Material shown
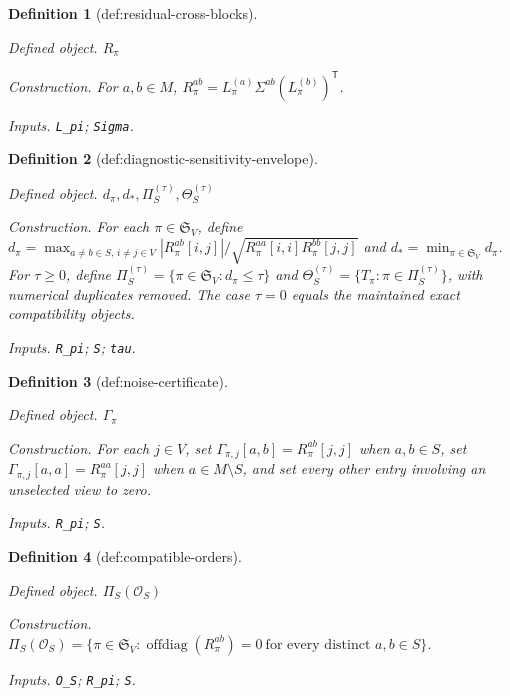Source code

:\documentclass{article}
\newtheorem{definition}{Definition}
\begin{document}
\begin{definition}[def:residual-cross-blocks]\label{def:residual-cross-blocks}
\par\smallskip\noindent\emph{Defined object.} \(R_\pi\)
\par\smallskip\noindent\emph{Construction.} For \(a,b\in M\), \(R_\pi^{ab}=L_\pi^{(a)}\Sigma^{ab}(L_\pi^{(b)})^{\mathsf T}\).
\par\smallskip\noindent\emph{Inputs.} \texttt{L\_\allowbreak{}pi}; \texttt{Sigma}.
\end{definition}

\begin{definition}[def:diagnostic-sensitivity-envelope]\label{def:diagnostic-sensitivity-envelope}
\par\smallskip\noindent\emph{Defined object.} \(d_\pi,d_*,\Pi_S^{(\tau)},\Theta_S^{(\tau)}\)
\par\smallskip\noindent\emph{Construction.} For each \(\pi\in\mathfrak S_V\), define \(d_\pi=\max_{a\ne b\in S,\,i\ne j\in V}|R_\pi^{ab}[i,j]|/\sqrt{R_\pi^{aa}[i,i]R_\pi^{bb}[j,j]}\) and \(d_*=\min_{\pi\in\mathfrak S_V}d_\pi\). For \(\tau\ge0\), define \(\Pi_S^{(\tau)}=\{\pi\in\mathfrak S_V:d_\pi\le\tau\}\) and \(\Theta_S^{(\tau)}=\{T_\pi:\pi\in\Pi_S^{(\tau)}\}\), with numerical duplicates removed. The case \(\tau=0\) equals the maintained exact compatibility objects.
\par\smallskip\noindent\emph{Inputs.} \texttt{R\_\allowbreak{}pi}; \texttt{S}; \texttt{tau}.
\end{definition}

\begin{definition}[def:noise-certificate]\label{def:noise-certificate}
\par\smallskip\noindent\emph{Defined object.} \(\Gamma_\pi\)
\par\smallskip\noindent\emph{Construction.} For each \(j\in V\), set \(\Gamma_{\pi,j}[a,b]=R_\pi^{ab}[j,j]\) when \(a,b\in S\), set \(\Gamma_{\pi,j}[a,a]=R_\pi^{aa}[j,j]\) when \(a\in M\setminus S\), and set every other entry involving an unselected view to zero.
\par\smallskip\noindent\emph{Inputs.} \texttt{R\_\allowbreak{}pi}; \texttt{S}.
\end{definition}

\begin{definition}[def:compatible-orders]\label{def:compatible-orders}
\par\smallskip\noindent\emph{Defined object.} \(\Pi_S(\mathcal O_S)\)
\par\smallskip\noindent\emph{Construction.} \(\Pi_S(\mathcal O_S)=\{\pi\in\mathfrak S_V:\operatorname{offdiag}(R_\pi^{ab})=0\ \text{for every distinct }a,b\in S\}\).
\par\smallskip\noindent\emph{Inputs.} \texttt{O\_\allowbreak{}S}; \texttt{R\_\allowbreak{}pi}; \texttt{S}.
\end{definition}
\end{document}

Work to complete
Scan the records above for the string "Defined", then select every line that holds it.

Your solution
\par\smallskip\noindent\emph{Defined object.} \(R_\pi\)
\par\smallskip\noindent\emph{Defined object.} \(d_\pi,d_*,\Pi_S^{(\tau)},\Theta_S^{(\tau)}\)
\par\smallskip\noindent\emph{Defined object.} \(\Gamma_\pi\)
\par\smallskip\noindent\emph{Defined object.} \(\Pi_S(\mathcal O_S)\)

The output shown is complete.